- Problem requirements
Going down the data below, set down exactly the line with "<code>n</code> and <code>m</code>.</p>" and each line after it through the line with "<p>Define two integers as follows:</p>"; no other lines.

- Data listing
= Beginning of Section =
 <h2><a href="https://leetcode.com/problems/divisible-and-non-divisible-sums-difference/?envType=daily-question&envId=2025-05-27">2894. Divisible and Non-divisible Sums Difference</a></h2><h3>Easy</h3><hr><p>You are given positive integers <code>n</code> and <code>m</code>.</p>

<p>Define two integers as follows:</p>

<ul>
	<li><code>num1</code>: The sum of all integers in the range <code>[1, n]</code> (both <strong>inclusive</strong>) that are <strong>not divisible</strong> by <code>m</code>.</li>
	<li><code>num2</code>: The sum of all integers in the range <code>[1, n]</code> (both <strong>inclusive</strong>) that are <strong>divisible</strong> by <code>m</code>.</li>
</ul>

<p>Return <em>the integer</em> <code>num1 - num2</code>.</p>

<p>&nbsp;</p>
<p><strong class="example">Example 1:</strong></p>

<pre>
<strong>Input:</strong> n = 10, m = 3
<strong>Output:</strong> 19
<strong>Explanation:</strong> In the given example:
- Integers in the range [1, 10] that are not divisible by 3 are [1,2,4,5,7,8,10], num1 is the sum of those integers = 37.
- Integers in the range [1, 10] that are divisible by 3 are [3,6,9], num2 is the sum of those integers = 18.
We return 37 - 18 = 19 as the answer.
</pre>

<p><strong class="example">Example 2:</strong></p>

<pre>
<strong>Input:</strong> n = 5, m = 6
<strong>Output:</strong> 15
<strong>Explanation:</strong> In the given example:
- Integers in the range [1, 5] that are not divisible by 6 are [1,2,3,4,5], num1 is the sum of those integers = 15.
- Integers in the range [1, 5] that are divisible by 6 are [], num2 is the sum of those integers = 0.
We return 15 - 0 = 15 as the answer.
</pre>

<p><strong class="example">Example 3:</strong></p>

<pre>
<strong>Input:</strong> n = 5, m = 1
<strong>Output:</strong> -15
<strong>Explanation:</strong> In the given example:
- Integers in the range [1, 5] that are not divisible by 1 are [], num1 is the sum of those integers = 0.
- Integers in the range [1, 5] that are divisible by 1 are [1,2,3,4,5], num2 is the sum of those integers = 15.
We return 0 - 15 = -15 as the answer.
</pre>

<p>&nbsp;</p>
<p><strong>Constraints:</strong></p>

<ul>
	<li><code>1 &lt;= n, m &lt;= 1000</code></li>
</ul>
= End of Section =
= Beginning of Section =
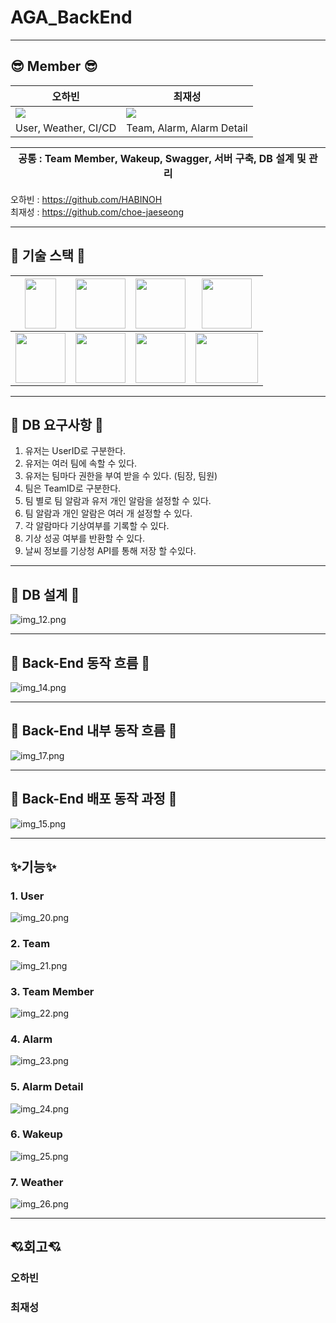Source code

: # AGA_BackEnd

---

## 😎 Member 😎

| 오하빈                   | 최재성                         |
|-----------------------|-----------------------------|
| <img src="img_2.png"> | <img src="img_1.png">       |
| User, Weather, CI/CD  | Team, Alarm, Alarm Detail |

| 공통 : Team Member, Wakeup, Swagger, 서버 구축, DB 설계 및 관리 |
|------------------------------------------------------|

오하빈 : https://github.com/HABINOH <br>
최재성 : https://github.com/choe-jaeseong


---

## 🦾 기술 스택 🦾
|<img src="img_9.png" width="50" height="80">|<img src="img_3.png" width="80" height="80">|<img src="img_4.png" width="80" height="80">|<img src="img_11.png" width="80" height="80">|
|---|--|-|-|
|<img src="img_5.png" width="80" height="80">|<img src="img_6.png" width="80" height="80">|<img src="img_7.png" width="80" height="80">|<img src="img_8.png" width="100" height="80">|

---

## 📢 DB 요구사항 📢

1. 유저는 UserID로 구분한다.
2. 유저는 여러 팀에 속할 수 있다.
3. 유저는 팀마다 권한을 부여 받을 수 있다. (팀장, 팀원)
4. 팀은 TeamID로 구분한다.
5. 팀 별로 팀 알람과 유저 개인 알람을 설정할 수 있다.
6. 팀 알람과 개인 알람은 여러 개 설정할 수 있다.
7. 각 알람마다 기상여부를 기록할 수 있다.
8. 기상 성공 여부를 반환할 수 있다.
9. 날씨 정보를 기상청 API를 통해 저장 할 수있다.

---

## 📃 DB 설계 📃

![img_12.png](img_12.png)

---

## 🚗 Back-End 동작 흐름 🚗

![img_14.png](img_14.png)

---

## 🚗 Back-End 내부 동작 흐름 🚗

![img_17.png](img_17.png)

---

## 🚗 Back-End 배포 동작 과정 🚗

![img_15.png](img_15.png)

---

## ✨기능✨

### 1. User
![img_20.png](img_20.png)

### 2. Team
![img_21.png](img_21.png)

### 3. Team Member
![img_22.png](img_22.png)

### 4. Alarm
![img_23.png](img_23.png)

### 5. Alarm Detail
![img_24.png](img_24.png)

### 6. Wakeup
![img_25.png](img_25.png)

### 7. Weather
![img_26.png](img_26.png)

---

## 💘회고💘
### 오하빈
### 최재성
= End of Section =
- Answer space
 <h2><a href="https://leetcode.com/problems/divisible-and-non-divisible-sums-difference/?envType=daily-question&envId=2025-05-27">2894. Divisible and Non-divisible Sums Difference</a></h2><h3>Easy</h3><hr><p>You are given positive integers <code>n</code> and <code>m</code>.</p>

<p>Define two integers as follows:</p>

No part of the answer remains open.